Pictures paired with source code:
>>>>>

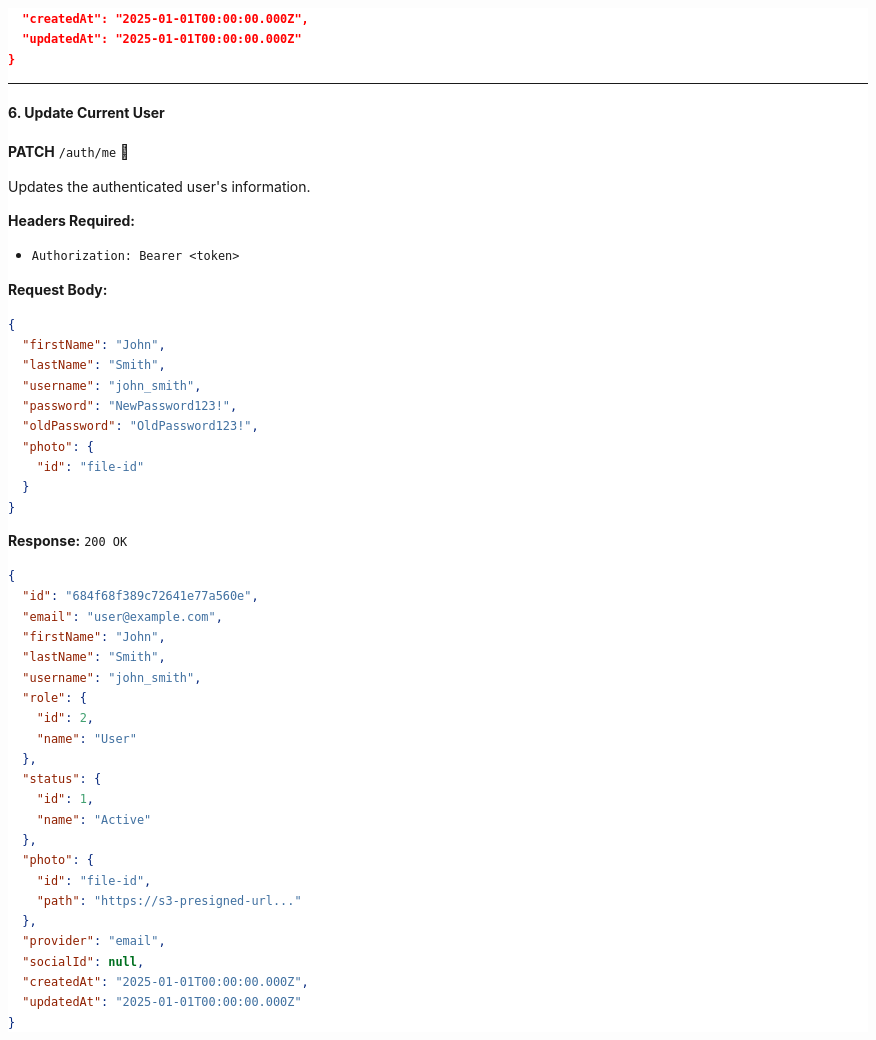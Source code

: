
 ```json
  "createdAt": "2025-01-01T00:00:00.000Z",
  "updatedAt": "2025-01-01T00:00:00.000Z"
}
```

---

#### 6. Update Current User
**PATCH** `/auth/me` 🔐

Updates the authenticated user's information.

**Headers Required:**
- `Authorization: Bearer <token>`

**Request Body:**
```json
{
  "firstName": "John",
  "lastName": "Smith",
  "username": "john_smith",
  "password": "NewPassword123!",
  "oldPassword": "OldPassword123!",
  "photo": {
    "id": "file-id"
  }
}
```

**Response:** `200 OK`
```json
{
  "id": "684f68f389c72641e77a560e",
  "email": "user@example.com",
  "firstName": "John",
  "lastName": "Smith",
  "username": "john_smith",
  "role": {
    "id": 2,
    "name": "User"
  },
  "status": {
    "id": 1,
    "name": "Active"
  },
  "photo": {
    "id": "file-id",
    "path": "https://s3-presigned-url..."
  },
  "provider": "email",
  "socialId": null,
  "createdAt": "2025-01-01T00:00:00.000Z",
  "updatedAt": "2025-01-01T00:00:00.000Z"
}
```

<<<<<

What the task asks:
Leaving out the images, return the entries above exactly as they read.

Answer section:
Source code

:
 ```json
  "createdAt": "2025-01-01T00:00:00.000Z",
  "updatedAt": "2025-01-01T00:00:00.000Z"
}
```

---

#### 6. Update Current User
**PATCH** `/auth/me` 🔐

Updates the authenticated user's information.

**Headers Required:**
- `Authorization: Bearer <token>`

**Request Body:**
```json
{
  "firstName": "John",
  "lastName": "Smith",
  "username": "john_smith",
  "password": "NewPassword123!",
  "oldPassword": "OldPassword123!",
  "photo": {
    "id": "file-id"
  }
}
```

**Response:** `200 OK`
```json
{
  "id": "684f68f389c72641e77a560e",
  "email": "user@example.com",
  "firstName": "John",
  "lastName": "Smith",
  "username": "john_smith",
  "role": {
    "id": 2,
    "name": "User"
  },
  "status": {
    "id": 1,
    "name": "Active"
  },
  "photo": {
    "id": "file-id",
    "path": "https://s3-presigned-url..."
  },
  "provider": "email",
  "socialId": null,
  "createdAt": "2025-01-01T00:00:00.000Z",
  "updatedAt": "2025-01-01T00:00:00.000Z"
}
```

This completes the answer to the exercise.